Phase One of St. Luke’s Expansion Almost Complete

Phase Two and Three expected to be done in 5-7 years.

DULUTH, Minn.- As Essentia Hospital starts their $800 million Vision Northland expansion project, St. Luke’s is moving into the next phase of their campus redevelopment.

Phase One involved the construction of Building A in 2012 and expanding surgery into that building. Now that’s wrapping up, consolidating more services into that one main building.

The completion of Phase One in August of 2020 will mark the completion of the first third of the hospital’s future medical campus.

The driving force behind the new Building A is to cut back the time required to get patients through the emergency doors and into treatment.

“It provides a better atmosphere and environment for patients so much more privacy, and enhances that experience also,” said Mike Boeselager, Vice President of Support Services for St. Luke’s.

The $37.5 million project will consolidate three different services into Building A.

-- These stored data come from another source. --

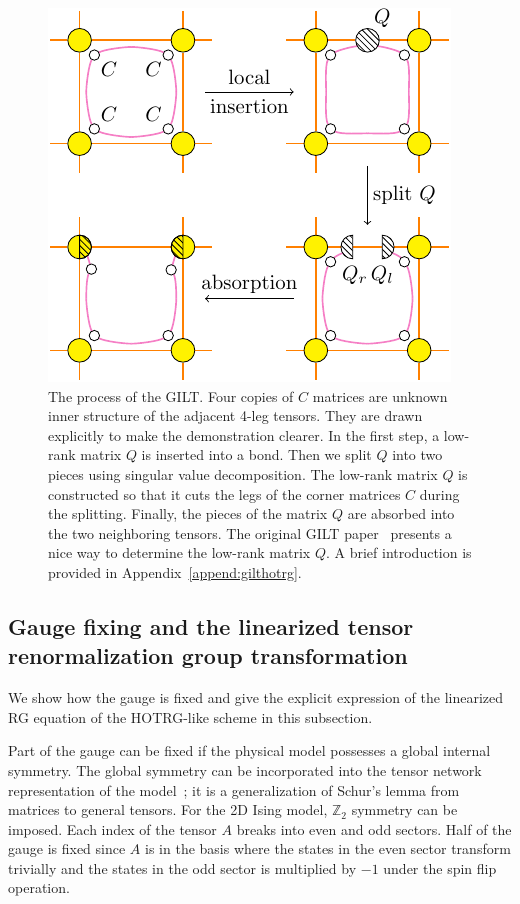 \documentclass[aps,prr,reprint,superscriptaddress,nofootinbib,floatfix]{revtex4-2}
\begin{document}
\begin{figure}[t]
    \includegraphics[scale=0.9,valign=c]{gilt.pdf}
    \caption{\label{fig:gilt}
        The process of the GILT. 
        Four copies of $C$ matrices are unknown inner structure of the adjacent 4-leg tensors.
        They are drawn explicitly to make the demonstration clearer.
        In the first step, a low-rank matrix $Q$ is inserted into a bond. Then we split $Q$ into two pieces using singular value decomposition. 
        The low-rank matrix $Q$ is constructed so that it cuts the legs of the corner matrices $C$ during the splitting. 
        Finally, the pieces of the matrix $Q$ are absorbed into the two neighboring tensors. 
        The original GILT paper~\cite{gilts} presents a nice way to determine the low-rank matrix $Q$.
        A brief introduction is provided in Appendix~\ref{append:gilthotrg}.
    }
\end{figure}
%

\subsection{Gauge fixing and the linearized tensor renormalization group transformation\label{sec:gaugefix}}
We show how the gauge is fixed and give the explicit expression of the linearized RG equation of the HOTRG-like scheme in this subsection.
%

Part of the gauge can be fixed if the physical model possesses a global internal symmetry.
The global symmetry can be incorporated into the tensor network representation of the model~\cite{Singh2010SymTen,Singh2011U1Ten,Singh2012SU2Ten}; it is a generalization of Schur's lemma from matrices to general tensors.
For the 2D Ising model, $\mathbb{Z}_2$ symmetry can be imposed.
Each index of the tensor $A$ breaks into even and odd sectors.
Half of the gauge is fixed since $A$ is in the basis where the states in the even sector transform trivially and
the states in the odd sector is multiplied by $-1$ under the spin flip operation.
%
\end{document}
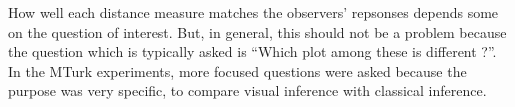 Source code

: \documentclass[12]{article}
\newcommand{\red}[1]{{\color{red} #1}}
\newcommand{\green}[1]{{\color{cyan} #1}}
\begin{document}
How well each distance measure matches the observers' repsonses depends some on the question of interest. But, in general, this should not be a problem because the question which is typically asked is ``Which plot among these is different ?''. In the MTurk experiments, more focused questions were asked because the purpose was very specific, to compare visual inference with classical inference.
%
%
\end{document}
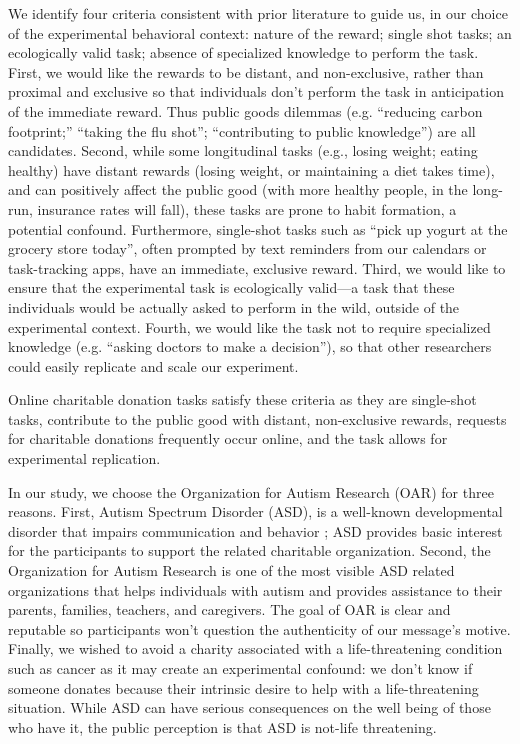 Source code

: We identify four criteria consistent with prior literature \cite{lee2013does, sussman2015framing,saunders2016no,rumsey2003influence} to guide us, in our choice of the experimental behavioral context: nature of the reward; single shot tasks; an ecologically valid task; absence of specialized knowledge to perform the task. First, we would like the rewards to be distant, and non-exclusive, rather than proximal and exclusive so that individuals don't perform the task in anticipation of the immediate reward. Thus public goods dilemmas (e.g. ``reducing carbon footprint;'' ``taking the flu shot''; ``contributing to public knowledge'') are all candidates. Second, while some longitudinal tasks (e.g., losing weight; eating healthy) have distant rewards (losing weight, or maintaining a diet takes time), and can positively affect the public good (with more healthy people, in the long-run, insurance rates will fall), these tasks are prone to habit formation, a potential confound. Furthermore, single-shot tasks such as ``pick up yogurt at the grocery store today'', often prompted by text reminders from our calendars or task-tracking apps, have an immediate, exclusive reward. Third, we would like to ensure that the experimental task is ecologically valid---a task that these individuals would be actually asked to perform in the wild, outside of the experimental context. Fourth, we would like the task not to require specialized knowledge (e.g. ``asking doctors to make a decision''), so that other researchers could easily replicate and scale our experiment. 


Online charitable donation tasks satisfy these criteria as they are single-shot tasks, contribute to the public good with distant, non-exclusive rewards, requests for charitable donations frequently occur online, and the task allows for experimental replication. 


In our study, we choose the Organization for Autism Research (OAR) for three reasons. First, Autism Spectrum Disorder (ASD), is a well-known developmental disorder that impairs communication and behavior \cite{american2013diagnostic}; ASD provides basic interest for the participants to support the related charitable organization. Second, the Organization for Autism Research is one of the most visible ASD related organizations that helps individuals with autism and provides assistance to their parents, families, teachers, and caregivers. The goal of OAR is clear and reputable so participants won't question the authenticity of our message's motive. Finally, we wished to avoid a charity associated with a life-threatening condition such as cancer as it may create an experimental confound: we don't know if someone donates because their intrinsic desire to help with a life-threatening situation. While ASD can have serious consequences on the well being of those who have it, the public perception is that ASD is not-life threatening. 


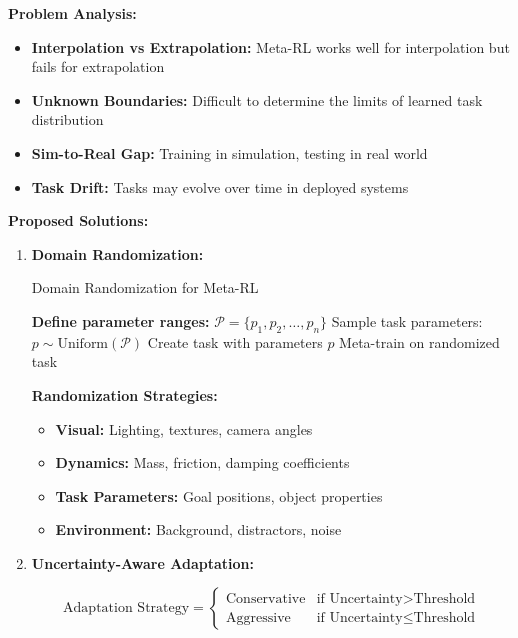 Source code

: \documentclass[12pt]{article}
\begin{document}
{{			\textbf{Problem Analysis:}
			
			\begin{itemize}
				\item \textbf{Interpolation vs Extrapolation:} Meta-RL works well for interpolation but fails for extrapolation
				\item \textbf{Unknown Boundaries:} Difficult to determine the limits of learned task distribution
				\item \textbf{Sim-to-Real Gap:} Training in simulation, testing in real world
				\item \textbf{Task Drift:} Tasks may evolve over time in deployed systems
			\end{itemize}
			
			\textbf{Proposed Solutions:}
			
			\begin{enumerate}
				\item \textbf{Domain Randomization:}
				
				\begin{algorithm}[H]
				\caption{Domain Randomization for Meta-RL}
				\begin{algorithmic}[1]
				\STATE \textbf{Define parameter ranges:} $\mathcal{P} = \{p_1, p_2, \ldots, p_n\}$
				\STATE Sample task parameters: $p \sim \text{Uniform}(\mathcal{P})$
				\STATE Create task with parameters $p$
				\STATE Meta-train on randomized task
				\ENDFOR
				\end{algorithmic}
				\end{algorithm}
				
				\textbf{Randomization Strategies:}
				\begin{itemize}
					\item \textbf{Visual:} Lighting, textures, camera angles
					\item \textbf{Dynamics:} Mass, friction, damping coefficients
					\item \textbf{Task Parameters:} Goal positions, object properties
					\item \textbf{Environment:} Background, distractors, noise
				\end{itemize}
				
				\item \textbf{Uncertainty-Aware Adaptation:}
				
				\begin{equation}
				\text{Adaptation Strategy} = \begin{cases}
				\text{Conservative} & \text{if } \text{Uncertainty} > \text{Threshold} \\
				\text{Aggressive} & \text{if } \text{Uncertainty} \leq \text{Threshold}
				\end{cases}
				\end{equation}
				

\end{enumerate}}}
\end{document}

“We expanded surgery into this building and now we’re completing that with the relocation of our emergency department and Cardiac Diagnostics & Cath Lab services into this building,” Boeselager said.

The Cardiac Diagnostics and Cath Lab will feature state-of-the-art technology, which Boeselager said is the most advanced tech West of the Twin Cities.

The new Emergency Department will add 16 more treatment rooms, two more trauma rooms, three more Behavioral Health treatment rooms, and two triage rooms.

“We recognize the need to expand our emergency services currently we only have 14 bays in our emergency department and almost tripling our capacity so it’s a better care environment.”

A new two-floor parking ramp and Ambulance Garage twice as big as the current will also be added, with access from East Second Street.

The Helistop will also be moved from the ramp across the street, with direct access to the new Emergency and Cardiac and Cath Lab Departments.

All to help decrease the time patients take from transport, to treatment.

“Time from what we call door to delivery is important,” Boeselager said.

Phase Two of the project will expand Building A to complete the foundation for a new Hospital.

Phase Three will see the construction of a 6-level inpatient tower which will house 216 of the hospital’s 267 beds.

Both of those Phases, Boeselager said, are expected to be complete in the next 5-7 years.